Click postcards to enlarge.
Okay there is about a 93 percent chance that this Thursday I drive to the above GPS coordinates for the annual anniversary celebration of the most famous UFO Alien Abduction Ever on Planet Earth involving human tourists.
Here are the designs for the t-shirts me and S.W.M.B.O. will wear when we meet the other fans of Betty and Barney's 1961 UFO Alien Abduction in the Rte. 3 parking lot.
ABOVE: Saucer from Ray Harryhausen's "Earth vs. the Flying Saucers" (1956). SPOILER ALERT: Earth Humans defeat Saucer Invaders from Space.
BELOW: Saucer from Ed Wood's "Plan 9 From Outer Space" (1953), originals made from aluminum pie plates suspended on strings. Many cineastes believe Plan 9 From Outer Space is the worst movie ever since movies were invented. "Plan 9" is worse than "Ishtar" or Mel Gibson's "Mutiny on the Bounty" or Mel Gibson's "Hamlet" or Kevin Costner's "Dances with Wolves."
For Terrans who live far from New Hampshire USA, the rock guy on the old postcard is / was The Old Man of the Mountain. He was composed entirely of granite, he had been there forever, and came with a Guarantee From The Creator that he would be there forever.
Sometime in the middle of the night of 3 May 2003, he stopped being there forever and fell down to the parking lot below. And he has made no effort to pull himself together and climb back up the mountain.
(He did get the Last Laugh, though. In 2000 the USA Mint stamped his icon on millions of 25-cent New Hampshire commemorative coins. So The Old Man will stay recognized and famous for millennia, like Nero and Tiberius on Roman coins.)

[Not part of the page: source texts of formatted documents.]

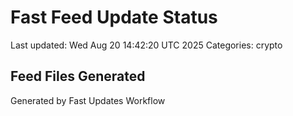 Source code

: # Fast Feed Update Status
Last updated: Wed Aug 20 14:42:20 UTC 2025
Categories: crypto

## Feed Files Generated

Generated by Fast Updates Workflow

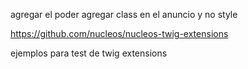 
agregar el poder agregar class en el anuncio y no style

https://github.com/nucleos/nucleos-twig-extensions

ejemplos para test de twig extensions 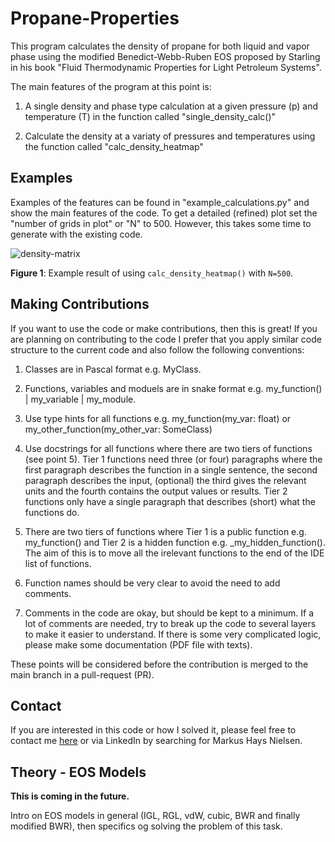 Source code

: # Propane-Properties
This program calculates the density of propane for both liquid and vapor phase using the 
modified Benedict-Webb-Ruben EOS proposed by Starling in his book "Fluid Thermodynamic 
Properties for Light Petroleum Systems". 

The main features of the program at this point is: 

1) A single density and phase type calculation at a given pressure (p) and temperature (T) 
in the function called "single_density_calc()"

2) Calculate the density at a variaty of pressures and temperatures using the function called 
"calc_density_heatmap"

## Examples
Examples of the features can be found in "example_calculations.py" and show the main features of the code. To get a detailed (refined) plot set the "number of grids in plot" or "N" to 500. However, this takes some time to generate with the existing code. 

![density-matrix](https://user-images.githubusercontent.com/31182250/104158808-695daa00-53ee-11eb-90be-ef69ffa4aab3.png)


**Figure 1**: Example result of using `calc_density_heatmap()` with `N=500`.

## Making Contributions
If you want to use the code or make contributions, then this is great! If you are planning on contributing to the code 
I prefer that you apply similar code structure to the current code and also follow the following conventions:

1) Classes are in Pascal format e.g. MyClass.

2) Functions, variables and moduels are in snake format e.g. my_function() | my_variable | my_module.

3) Use type hints for all functions e.g. my_function(my_var: float) or my_other_function(my_other_var: SomeClass)

4) Use docstrings for all functions where there are two tiers of functions (see point 5). Tier 1 functions need three (or four) paragraphs 
where the first paragraph describes the function in a single sentence, the second paragraph describes the input, (optional) the 
third gives the relevant units and the fourth contains the output values or results. Tier 2 functions only have a single paragraph that 
describes (short) what the functions do.

5) There are two tiers of functions where Tier 1 is a public function e.g. my_function() and Tier 2 is a hidden function e.g. _my_hidden_function(). 
The aim of this is to move all the irelevant functions to the end of the IDE list of functions.

6) Function names should be very clear to avoid the need to add comments.

7) Comments in the code are okay, but should be kept to a minimum. If a lot of comments are needed, try to break up the code to several layers to 
make it easier to understand. If there is some very complicated logic, please make some documentation (PDF file with texts).  

These points will be considered before the contribution is merged to the main branch in a pull-request (PR).

## Contact
If you are interested in this code or how I solved it, please feel free to contact me [here](mailto:markushays@whitson.com) or via LinkedIn by searching for Markus Hays Nielsen.

## Theory - EOS Models
**This is coming in the future.**

Intro on EOS models in general (IGL, RGL, vdW, cubic, BWR and finally modified BWR), then specifics og solving the problem of this task.
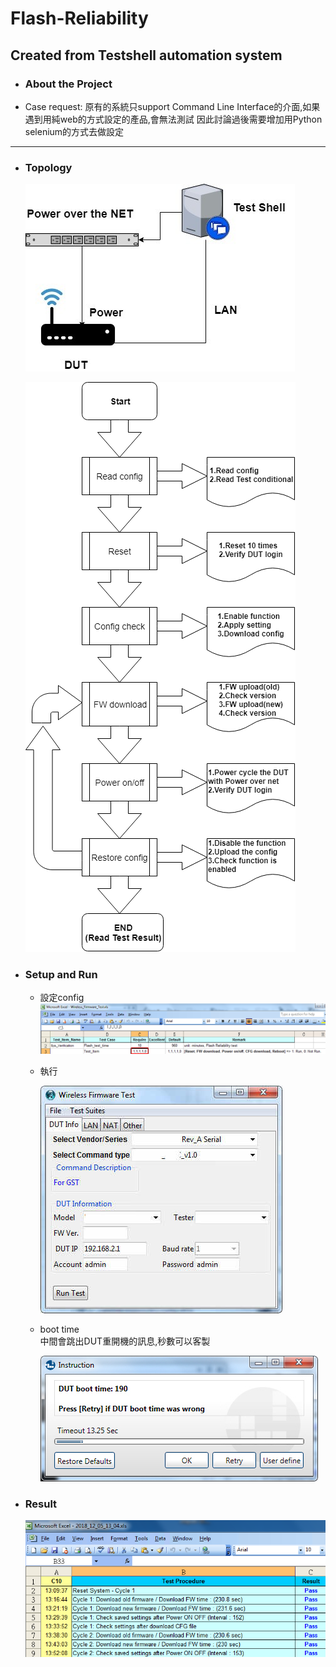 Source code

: # Flash-Reliability
Created from Testshell automation system
--------------
* ### About the Project
* Case request: 原有的系統只support Command Line Interface的介面,如果遇到用純web的方式設定的產品,會無法測試
  因此討論過後需要增加用Python selenium的方式去做設定

--------------
* ### Topology
  ![topology](./pic/topology.jpg)
  
  
  ![Flow](./pic/flow.png)
  
* ### Setup and Run
  
  * 設定config
    ![config](./pic/test_item.png)
    
  * 執行
    
    ![start](./pic/start_menu1.jpg)
    
  * boot time  
    中間會跳出DUT重開機的訊息,秒數可以客製
    
    ![boot](./pic/dut_boot_time.png)
    
    
* ### Result
  ![Result](./pic/result.png)
  
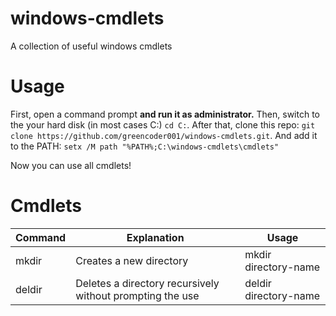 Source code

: # windows-cmdlets

A collection of useful windows cmdlets

# Usage

First, open a command prompt **and run it as administrator.**
Then, switch to the your hard disk (in most cases C:)
`cd C:`.
After that, clone this repo:
`git clone https://github.com/greencoder001/windows-cmdlets.git`.
And add it to the PATH: `setx /M path "%PATH%;C:\windows-cmdlets\cmdlets"`

Now you can use all cmdlets!

# Cmdlets


| Command | Explanation | Usage |
| ------ | ------ | ------ |
| mkdir | Creates a new directory | mkdir directory-name |
| deldir | Deletes a directory recursively without prompting the use | deldir directory-name |
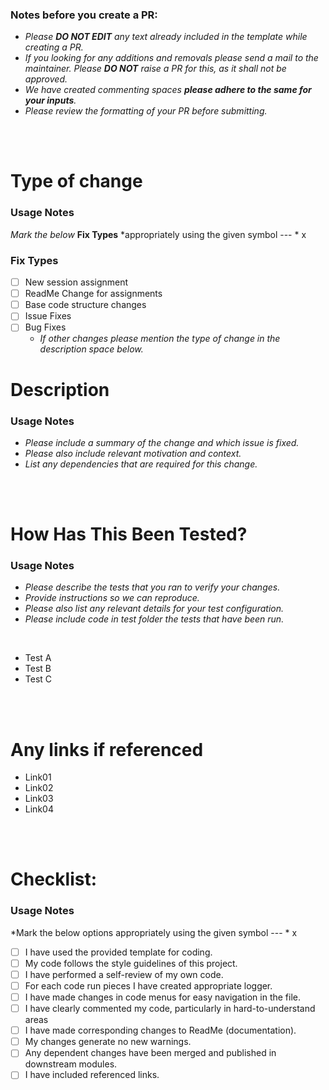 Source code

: ### __Notes before you create a PR:__
 - *Please __DO NOT EDIT__ any text already included in the template while creating a PR.*
 - *If you looking for any additions and removals please send a mail to the maintainer. Please __DO NOT__ raise a PR for this, as it shall not be approved.*
 - *We have created commenting spaces __please adhere to the same for your inputs__.*
 - *Please review the formatting of your PR before submitting.*

<p>
  <br>
  <br>
</p>

# __Type of change__
### __Usage Notes__
*Mark the below* __Fix Types__ *appropriately using the given symbol --- * x

### __Fix Types__
- [ ] New session assignment
- [ ] ReadMe Change for assignments
- [ ] Base code structure changes
- [ ] Issue Fixes
- [ ] Bug Fixes
  * *If other changes please mention the type of change in the description space below.*


# __Description__
### __Usage Notes__
- *Please include a summary of the change and which issue is fixed.*
- *Please also include relevant motivation and context.*
- *List any dependencies that are required for this change.*

[//]: <> (Please write below this line)





[//]: <> (Please write above this line)

<p>
  <br>
  <br>
</p>

# __How Has This Been Tested?__
### __Usage Notes__
- *Please describe the tests that you ran to verify your changes.*
- *Provide instructions so we can reproduce.*
- *Please also list any relevant details for your test configuration.*
- *Please include code in test folder the tests that have been run.*

<p>
  <br>
</p>

[//]: <> (Please write below this line)

- Test A
- Test B
- Test C

[//]: <> (Please write above this line)

<p>
  <br>
  <br>
</p>

# __Any links if referenced__

[//]: <> (Please write below this line)

  - Link01
  - Link02
  - Link03
  - Link04

[//]: <> (Please write above this line)

<p>
  <br>
  <br>
</p>

# __Checklist:__
### __Usage Notes__
*Mark the below options appropriately using the given symbol --- * x


- [ ] I have used the provided template for coding.
- [ ] My code follows the style guidelines of this project.
- [ ] I have performed a self-review of my own code.
- [ ] For each code run pieces I have created appropriate logger.
- [ ] I have made changes in code menus for easy navigation in the file.
- [ ] I have clearly commented my code, particularly in hard-to-understand areas
- [ ] I have made corresponding changes to ReadMe (documentation).
- [ ] My changes generate no new warnings.
- [ ] Any dependent changes have been merged and published in downstream modules.
- [ ] I have included referenced links.
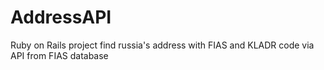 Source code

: # AddressAPI
Ruby on Rails project find russia's address with FIAS and KLADR code via API from FIAS database

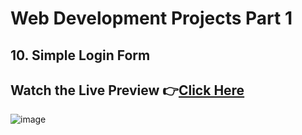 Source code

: # Web Development Projects Part 1

## 10. Simple Login Form

## Watch the Live Preview 👉[Click Here](https://ashutosh-pmishra.github.io/Web-Development-Projects-Part-1/10-Simple_Login_Form/)
![image](https://github.com/Ashutosh-PMishra/Web-Development-Projects-Part-1/blob/main/1-Simple_Calculator/Preview.png)

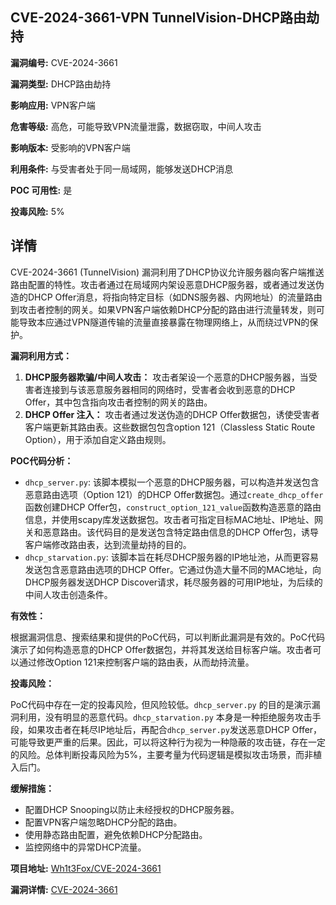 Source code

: ## CVE-2024-3661-VPN TunnelVision-DHCP路由劫持

**漏洞编号:** CVE-2024-3661

**漏洞类型:** DHCP路由劫持

**影响应用:** VPN客户端

**危害等级:** 高危，可能导致VPN流量泄露，数据窃取，中间人攻击

**影响版本:** 受影响的VPN客户端

**利用条件:** 与受害者处于同一局域网，能够发送DHCP消息

**POC 可用性:** 是

**投毒风险:** 5%

## 详情

CVE-2024-3661 (TunnelVision) 漏洞利用了DHCP协议允许服务器向客户端推送路由配置的特性。攻击者通过在局域网内架设恶意DHCP服务器，或者通过发送伪造的DHCP Offer消息，将指向特定目标（如DNS服务器、内网地址）的流量路由到攻击者控制的网关。如果VPN客户端依赖DHCP分配的路由进行流量转发，则可能导致本应通过VPN隧道传输的流量直接暴露在物理网络上，从而绕过VPN的保护。 

**漏洞利用方式：**

1.  **DHCP服务器欺骗/中间人攻击：** 攻击者架设一个恶意的DHCP服务器，当受害者连接到与该恶意服务器相同的网络时，受害者会收到恶意的DHCP Offer，其中包含指向攻击者控制的网关的路由。
2.  **DHCP Offer 注入：** 攻击者通过发送伪造的DHCP Offer数据包，诱使受害者客户端更新其路由表。这些数据包包含option 121（Classless Static Route Option），用于添加自定义路由规则。

**POC代码分析：**

*   `dhcp_server.py`:  该脚本模拟一个恶意的DHCP服务器，可以构造并发送包含恶意路由选项（Option 121）的DHCP Offer数据包。通过`create_dhcp_offer`函数创建DHCP Offer包，`construct_option_121_value`函数构造恶意的路由信息，并使用scapy库发送数据包。攻击者可指定目标MAC地址、IP地址、网关和恶意路由。该代码目的是发送包含特定路由信息的DHCP Offer包，诱导客户端修改路由表，达到流量劫持的目的。
*   `dhcp_starvation.py`:  该脚本旨在耗尽DHCP服务器的IP地址池，从而更容易发送包含恶意路由选项的DHCP Offer。它通过伪造大量不同的MAC地址，向DHCP服务器发送DHCP Discover请求，耗尽服务器的可用IP地址，为后续的中间人攻击创造条件。

**有效性：**

根据漏洞信息、搜索结果和提供的PoC代码，可以判断此漏洞是有效的。PoC代码演示了如何构造恶意的DHCP Offer数据包，并将其发送给目标客户端。攻击者可以通过修改Option 121来控制客户端的路由表，从而劫持流量。

**投毒风险：**

PoC代码中存在一定的投毒风险，但风险较低。`dhcp_server.py` 的目的是演示漏洞利用，没有明显的恶意代码。`dhcp_starvation.py` 本身是一种拒绝服务攻击手段，如果攻击者在耗尽IP地址后，再配合`dhcp_server.py`发送恶意DHCP Offer，可能导致更严重的后果。因此，可以将这种行为视为一种隐蔽的攻击链，存在一定的风险。总体判断投毒风险为5%，主要考量为代码逻辑是模拟攻击场景，而非植入后门。

**缓解措施：**

*   配置DHCP Snooping以防止未经授权的DHCP服务器。
*   配置VPN客户端忽略DHCP分配的路由。
*   使用静态路由配置，避免依赖DHCP分配路由。
*   监控网络中的异常DHCP流量。

**项目地址:** [Wh1t3Fox/CVE-2024-3661](https://github.com/Wh1t3Fox/CVE-2024-3661)

**漏洞详情:** [CVE-2024-3661](https://nvd.nist.gov/vuln/detail/CVE-2024-3661)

He is / was on Rte. 3 in the White Mountains maybe 4 or 5 miles from where the Alien Flying Saucer first started buzzing Betty & Barney's Studebaker or Chevy on their southbound way home from a vacation in Quebec.
In the middle of the night this is one Very Lonely Spooky Isolated Wilderness Forest Highway.
In New Hampshire, no one can hear you scream. And cel phones hadn't been invented yet.
In 2011 New Hampshire erected This Historical Marker at the site where the saucer first buzzed the Hills' car. I guess that's where we'll meet the other friends of Betty + Barney, pose for photos, sell t-shirts and buy snowglobes, maybe a tailgate party, roast hot dogs and toast marshmallows, drink seasonal delicious Apple Cider.
The Anniversary occurs smack at Maximum Deciduous Forest Leaf Color Explosion, a unique and spectactular natural phenomenon of Planet Earth. One theory is the UFO Aliens zip to New Hampshire for the local scenery, like all the other tourists.
Personally I think the very large number of Saucer Sightings & Close Encounters in New Hampshire is because word has spread throughout Melkweg and the Local Group of our remarkably delicious and unique North Atlantic seafood. I especially recommend the Lobster Roll and the Belly Clams. The French Fries and Onion Rings are great, too, and all these places sell great chili cheese dogs. Many Soft-Serv ice cream joints haven't closed for winter yet.
Anyway, use the above designs, make your own t-shirt, then meet at the above GPS coordinates around sunset on 19 September (this year Thursday). Bring snacks, trail mix, Thermos of hot coffee or cocoa.
Here's an e-text of The Bible Of B+B's Alien Abduction, "The Interrupted Journey" by John G. Fuller. Most of the credibility of the Hills' experience is due to Fuller, an enormously respected national magazine columnist and journalist. His previous book, "Incident at Exeter," is about multiple sightings (many by local cops who probably were sober) of UFOs whizzing around the town of Exeter, New Hampshire USA.
So like -- what happened to Betty and Barney that night on Rte. 3?
And what will happen to me on Rte. 3 in the middle of the night this coming Thursday?
And will they still be selling belly clams and onion rings? Vleeptron will file a preliminary report as soon as we get back from New Hampshire. Or from Zeta Reticuli, where the Aliens may take us if they show up for the anniversary. I'll bring the camera.